Despite the realistic assessment that the movement will exhaust itself, will not break through the limits of capitalism if only because it is aimed primarily at reforming one aspect of capitalism, the positive aspects are not insignificant.
The fact that the “Occupy” movement kicked off in the USA, supposedly the impregnable fortress of world capitalism, the example for all others to follow for progress and social peace, the material proof of capitalism’s superiority, the victor of the cold war, the world’s greatest power and advocate of the capitalist path, is a significant blow to the reigning ideology that “it might not be perfect but it’s the best there is”. In this sense October 15 was the first global response to the capitalist crisis with hundreds of thousands involved in some 90 countries.
Massive and disproportionate police aggression has not succeeded in intimidating the movement.
Already the most radical revolutionary slogans are appearing; such as “Workers of the World Unite” placards in Chicago. Our Italian comrades intervened in the Rome event of October 15, a massive protest of 100 000 plus with the banner;
AGAINST THE BOSSES
WITHOUT THE UNION
POWER TO THE PROLETARIAT!*
Despite the haze, the lack of precise class vocabulary, the lack of a central message, the lack of political cohesion, the movement has successfully articulated a message against social inequality and the conditions which the working class are expected to endure as being inevitable. Its impact on wider society is hard to assess but this could be its real triumph. The working class in general is considering the movement and its (mixed) messages and under the weight of the facts on the ground, the unavoidable reality of a crisis which has massively hiked up unemployment and poverty, where wages have been at best stagnant or receded for years, where services are cut, in short, where everything is getting worse for the working class, it is hardly surprising that the impact on mass consciousness is not what the ruling class would want.
According to one poll carried out by academics at Quinnipac University 67 percent of those polled said they supported the views expressed by the protesters, while only 23 percent said they opposed them. Meanwhile, New Yorkers by an overwhelming margin of 87 percent to 10 percent support the right of the demonstrators to remain in Liberty Plaza.
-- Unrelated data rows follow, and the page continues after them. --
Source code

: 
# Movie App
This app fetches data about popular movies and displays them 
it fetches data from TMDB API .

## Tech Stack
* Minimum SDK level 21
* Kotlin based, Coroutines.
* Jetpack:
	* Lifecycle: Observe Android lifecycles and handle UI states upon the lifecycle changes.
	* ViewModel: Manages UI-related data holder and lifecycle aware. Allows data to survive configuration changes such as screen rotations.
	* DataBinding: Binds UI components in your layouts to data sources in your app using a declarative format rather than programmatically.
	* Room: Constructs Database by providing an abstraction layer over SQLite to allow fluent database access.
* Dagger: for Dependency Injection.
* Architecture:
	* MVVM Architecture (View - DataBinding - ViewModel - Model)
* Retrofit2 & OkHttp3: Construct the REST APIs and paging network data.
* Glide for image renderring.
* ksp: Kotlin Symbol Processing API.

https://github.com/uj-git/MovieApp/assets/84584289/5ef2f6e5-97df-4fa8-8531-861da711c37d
Like the smashing of windows and spray painting and destruction of police cars etc which seem to accompany any major concentration of protestors these days, the “spectacular” aspects of single day events, crowds in plazas, are not going to stop our rulers from pursuing the economics of austerity, the constant attacks and cuts, the layoffs and insecurity, the condemnation of a generation to rot. The ruling class has no option. It has to pursue an anti-working class line, no matter what its details may be. The Occupy movement will neither bring the crisis to an end nor does it represent the way for doing so. But if it serves to put the issues of capitalist economic reality firmly on the agenda, if it serves to allow masses of workers to consider that there might be an alternative to their own sacrifice on the altar of saving capitalism, then it will not have been in vain. But all of that will only have meaning if it results in the strengthening and advancing of the revolutionary cause which at the moment is stuck at a very low ebb at a time when the material reality of capitalist crisis demands a class response on the industrial terrain, the terrain of production where the working class can really maintain an effective veto on the politics of inequality and start to build another society.